AARRGGHH I dont believe it. It would seem, in which case, that the instructions on the back of the tank weren't particularly concise then. :-( Thanks for all the help and advice, its really useful and is now beginning to build the path of what to do from here and how. So my plan from here is...

1.)partial water change (20%)
2.)keep the filter running and put a small pinch of fish flakes in
3.)leave for a couple of days
4.)test water for levels of ammonia
5.)if there is no ammonia then add a tiny amount more of fish flakes, leave for a couple of days then test water for levels of ammonia
6.)if the ammonia starts to build then test for Nitrite and if ammonia starts to drop add a flake or two to help.
7.)Do this daily for about 2 - 3 weeks and when the nitrite level starts to drop off, test for nitrates. 
8.)Once the Nitrate levels kick in then its time to change water (20%) and, if ive got my head round this properly, this is the point at which I could add one fish. Possibly increased by one in 3 - 4 weeks time.

If anyone could confirm that this is a good or bad plan I would very much appreciate it.

Thanks again for all the advice...

One last thing. can anyone recommend a good testing kit?


----------



## Crazy (Mar 1, 2012)

Another way to speed up the process is if you go to your LFS you can usually get them to give you some substrate and some filter media from their tanks. This will already be loaded with beneficial bacteria and will help significantly.


----------



## sedwardson (Mar 21, 2012)

Thanks CrazyMFFM. So this is a reasonable plan then?


----------



## Crazy (Mar 1, 2012)

it sounds like you are on the right track, just remember if you add too many fish to quickly you will throw the tank off again


----------



## LaurenK (Mar 18, 2012)

Crazy...does the fish food adding really work? I've heard that doing it this way can cause a huge pH increase after the tank cycles. Whats your opinion on that? I don't completely understand why the pH would spike if the cycle is done this way but just something that was mentioned to me when I had thought about cycling my tanks this way.
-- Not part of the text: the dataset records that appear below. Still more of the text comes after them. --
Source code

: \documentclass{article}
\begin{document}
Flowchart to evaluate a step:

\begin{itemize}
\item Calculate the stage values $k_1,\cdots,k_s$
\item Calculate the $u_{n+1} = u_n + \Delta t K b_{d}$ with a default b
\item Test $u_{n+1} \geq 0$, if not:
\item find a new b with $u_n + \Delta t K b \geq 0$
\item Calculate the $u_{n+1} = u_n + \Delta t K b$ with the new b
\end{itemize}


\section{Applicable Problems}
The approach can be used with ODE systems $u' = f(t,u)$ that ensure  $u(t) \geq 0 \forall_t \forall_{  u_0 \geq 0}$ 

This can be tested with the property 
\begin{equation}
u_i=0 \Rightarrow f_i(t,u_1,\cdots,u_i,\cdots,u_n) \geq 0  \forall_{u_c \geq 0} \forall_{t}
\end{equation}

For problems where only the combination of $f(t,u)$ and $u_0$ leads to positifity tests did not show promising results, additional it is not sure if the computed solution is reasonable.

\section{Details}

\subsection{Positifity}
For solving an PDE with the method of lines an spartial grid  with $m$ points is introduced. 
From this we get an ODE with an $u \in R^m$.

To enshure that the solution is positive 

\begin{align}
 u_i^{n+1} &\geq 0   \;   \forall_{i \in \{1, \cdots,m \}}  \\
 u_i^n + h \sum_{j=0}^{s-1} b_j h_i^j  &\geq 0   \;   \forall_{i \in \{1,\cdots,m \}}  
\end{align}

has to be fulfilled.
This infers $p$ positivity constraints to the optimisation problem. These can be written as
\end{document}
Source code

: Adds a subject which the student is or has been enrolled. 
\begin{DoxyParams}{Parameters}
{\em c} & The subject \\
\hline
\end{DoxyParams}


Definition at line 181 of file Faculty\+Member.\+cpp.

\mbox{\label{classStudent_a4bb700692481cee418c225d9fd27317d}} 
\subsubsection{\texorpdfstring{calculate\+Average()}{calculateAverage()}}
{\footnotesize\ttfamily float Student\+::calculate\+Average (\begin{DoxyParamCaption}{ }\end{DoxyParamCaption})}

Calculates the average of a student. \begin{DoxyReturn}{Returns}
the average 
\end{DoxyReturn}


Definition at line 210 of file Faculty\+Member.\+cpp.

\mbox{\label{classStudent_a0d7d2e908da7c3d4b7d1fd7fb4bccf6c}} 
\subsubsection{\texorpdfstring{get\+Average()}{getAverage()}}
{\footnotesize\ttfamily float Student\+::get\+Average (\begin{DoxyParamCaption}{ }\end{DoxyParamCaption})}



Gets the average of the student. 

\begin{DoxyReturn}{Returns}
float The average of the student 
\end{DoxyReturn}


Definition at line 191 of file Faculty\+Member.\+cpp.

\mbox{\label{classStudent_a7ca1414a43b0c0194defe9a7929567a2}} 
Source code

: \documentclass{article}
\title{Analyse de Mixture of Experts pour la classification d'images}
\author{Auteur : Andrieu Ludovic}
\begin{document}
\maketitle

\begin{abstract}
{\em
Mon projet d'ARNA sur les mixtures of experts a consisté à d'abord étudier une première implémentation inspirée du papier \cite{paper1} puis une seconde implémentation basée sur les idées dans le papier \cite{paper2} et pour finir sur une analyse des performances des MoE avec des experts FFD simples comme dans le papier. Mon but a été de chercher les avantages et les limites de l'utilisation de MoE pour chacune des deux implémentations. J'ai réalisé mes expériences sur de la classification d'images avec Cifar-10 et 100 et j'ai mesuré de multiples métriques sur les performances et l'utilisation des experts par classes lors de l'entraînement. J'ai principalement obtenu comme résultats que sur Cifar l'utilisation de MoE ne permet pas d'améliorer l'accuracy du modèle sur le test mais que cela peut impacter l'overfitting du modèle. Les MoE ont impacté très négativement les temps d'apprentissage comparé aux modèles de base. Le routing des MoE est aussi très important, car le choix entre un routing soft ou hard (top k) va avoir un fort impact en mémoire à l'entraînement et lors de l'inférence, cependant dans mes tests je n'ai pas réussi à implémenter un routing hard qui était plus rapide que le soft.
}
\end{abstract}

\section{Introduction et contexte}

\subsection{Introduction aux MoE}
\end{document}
And sounds like you're on the right track sedwardson.


----------



## sedwardson (Mar 21, 2012)

Thanks for the heads up Lauren, and Crazy, I also would be very interested in your opinion of the fish food process cycle.


----------



## Crazy (Mar 1, 2012)

I prefer to add a bit of pure ammonia over the fish food method. It seems to be a bit quicker and more definate.


----------



## Summer (Oct 3, 2011)

several things. 

1. I would go with ammonia over flakes. It will go faster and you can get enough benificial bacteria in the tank to stock it fairly well. 

2. People who use the flake technique frequently report mold and/or planaria. ew. 

3. No one mentioned it but plant that tank, it's another way to add filtration, it looks nice, and is good for the fish

4. No more goldies. They get waaay too big to live any kind of quality life in that size tank.


----------



## sedwardson (Mar 21, 2012)

Thanks Summer, so Betta's would, in your opinion, be a better fish? (please pardon the pun) and it sounds like the pure ammonia route is more successfully used.


----------



## Summer (Oct 3, 2011)

Bettas could be a good option, if more than one of course you'll need to stick with all females. I wouldnt put more than 2 in there. Or one male and maybe a mystery snail with him. If you plant it it helps the tank not look so empty. I fully understand the frustration of a small tank with few fish and kids wanting to add more. Plants can help curb that, and add a lot of other benifits!


----------



## Crazy (Mar 1, 2012)

if you want to got to a bigger tank without going broke you can look on craigslist, a ton of good deals to be had there.


----------



## sedwardson (Mar 21, 2012)

Thank you soooo much to everyone....Tonight is the start of a very steep learning curve and a fishless cycle


----------



## navigator black (Jan 3, 2012)

I had a neighbour who taught me a lot about gardens, and who worked a lot on her plants. She decided to get a fishtank for the winter months, and immediately jammed it full of fish and killed everything with 'new tank syndrome'. Then she called me to help.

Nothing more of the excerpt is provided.